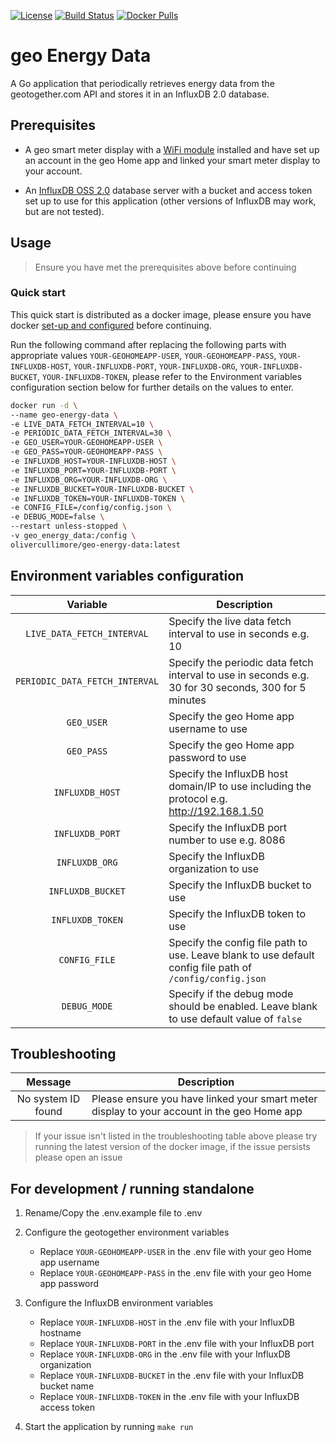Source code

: [![License](https://img.shields.io/github/license/OliverCullimore/geo-energy-data?style=for-the-badge)](https://github.com/OliverCullimore/geo-energy-data)
[![Build Status](https://img.shields.io/github/workflow/status/OliverCullimore/geo-energy-data/ci?logo=github&style=for-the-badge)](https://github.com/OliverCullimore/geo-energy-data)
[![Docker Pulls](https://img.shields.io/docker/pulls/olivercullimore/geo-energy-data?logo=docker&style=for-the-badge)](https://hub.docker.com/r/olivercullimore/geo-energy-data)

# geo Energy Data

A Go application that periodically retrieves energy data from the geotogether.com API and stores it in an InfluxDB 2.0 database.


## Prerequisites

* A geo smart meter display with a [WiFi module](https://www.geotogether.com/consumer/product/wifi-module/) installed and have set up an account in the geo Home app and linked your smart meter display to your account.

* An [InfluxDB OSS 2.0](https://docs.influxdata.com/influxdb/v2.0/install/) database server with a bucket and access token set up to use for this application (other versions of InfluxDB may work, but are not tested).

## Usage

> Ensure you have met the prerequisites above before continuing

### Quick start

This quick start is distributed as a docker image, please ensure you have docker [set-up and configured](https://www.digitalocean.com/community/tutorial_collections/how-to-install-and-use-docker) before continuing.

Run the following command after replacing the following parts with appropriate values `YOUR-GEOHOMEAPP-USER`, `YOUR-GEOHOMEAPP-PASS`, `YOUR-INFLUXDB-HOST`, `YOUR-INFLUXDB-PORT`, `YOUR-INFLUXDB-ORG`, `YOUR-INFLUXDB-BUCKET`, `YOUR-INFLUXDB-TOKEN`, please refer to the Environment variables configuration section below for further details on the values to enter.

```bash
docker run -d \
--name geo-energy-data \
-e LIVE_DATA_FETCH_INTERVAL=10 \
-e PERIODIC_DATA_FETCH_INTERVAL=30 \
-e GEO_USER=YOUR-GEOHOMEAPP-USER \
-e GEO_PASS=YOUR-GEOHOMEAPP-PASS \
-e INFLUXDB_HOST=YOUR-INFLUXDB-HOST \
-e INFLUXDB_PORT=YOUR-INFLUXDB-PORT \
-e INFLUXDB_ORG=YOUR-INFLUXDB-ORG \
-e INFLUXDB_BUCKET=YOUR-INFLUXDB-BUCKET \
-e INFLUXDB_TOKEN=YOUR-INFLUXDB-TOKEN \
-e CONFIG_FILE=/config/config.json \
-e DEBUG_MODE=false \
--restart unless-stopped \
-v geo_energy_data:/config \
olivercullimore/geo-energy-data:latest
```

## Environment variables configuration

|            Variable            |                                               Description                                                 |
| :----------------------------: | --------------------------------------------------------------------------------------------------------- |
| `LIVE_DATA_FETCH_INTERVAL`     | Specify the live data fetch interval to use in seconds e.g. 10                                            |
| `PERIODIC_DATA_FETCH_INTERVAL` | Specify the periodic data fetch interval to use in seconds e.g. 30 for 30 seconds, 300 for 5 minutes      |
| `GEO_USER`                     | Specify the geo Home app username to use                                                                  |
| `GEO_PASS`                     | Specify the geo Home app password to use                                                                  |
| `INFLUXDB_HOST`                | Specify the InfluxDB host domain/IP to use including the protocol e.g. http://192.168.1.50                |
| `INFLUXDB_PORT`                | Specify the InfluxDB port number to use e.g. 8086                                                         |
| `INFLUXDB_ORG`                 | Specify the InfluxDB organization to use                                                                  |
| `INFLUXDB_BUCKET`              | Specify the InfluxDB bucket to use                                                                        |
| `INFLUXDB_TOKEN`               | Specify the InfluxDB token to use                                                                         |
| `CONFIG_FILE`                  | Specify the config file path to use. Leave blank to use default config file path of `/config/config.json` |
| `DEBUG_MODE`                   | Specify if the debug mode should be enabled. Leave blank to use default value of `false`                  |

## Troubleshooting

|      Message       |                                       Description                                          |
| :----------------: | ------------------------------------------------------------------------------------------ |
| No system ID found | Please ensure you have linked your smart meter display to your account in the geo Home app |

> If your issue isn't listed in the troubleshooting table above please try running the latest version of the docker image, if the issue persists please open an issue

## For development / running standalone

1. Rename/Copy the .env.example file to .env

2. Configure the geotogether environment variables
    * Replace `YOUR-GEOHOMEAPP-USER` in the .env file with your geo Home app username 
    * Replace `YOUR-GEOHOMEAPP-PASS` in the .env file with your geo Home app password


3. Configure the InfluxDB environment variables
    * Replace `YOUR-INFLUXDB-HOST` in the .env file with your InfluxDB hostname
    * Replace `YOUR-INFLUXDB-PORT` in the .env file with your InfluxDB port
    * Replace `YOUR-INFLUXDB-ORG` in the .env file with your InfluxDB organization
    * Replace `YOUR-INFLUXDB-BUCKET` in the .env file with your InfluxDB bucket name
    * Replace `YOUR-INFLUXDB-TOKEN` in the .env file with your InfluxDB access token


4. Start the application by running `make run`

What is expected ▸ Find the string "account" in the records, then copy each line where it occurs.

Task result ▸
* A geo smart meter display with a [WiFi module](https://www.geotogether.com/consumer/product/wifi-module/) installed and have set up an account in the geo Home app and linked your smart meter display to your account.
| No system ID found | Please ensure you have linked your smart meter display to your account in the geo Home app |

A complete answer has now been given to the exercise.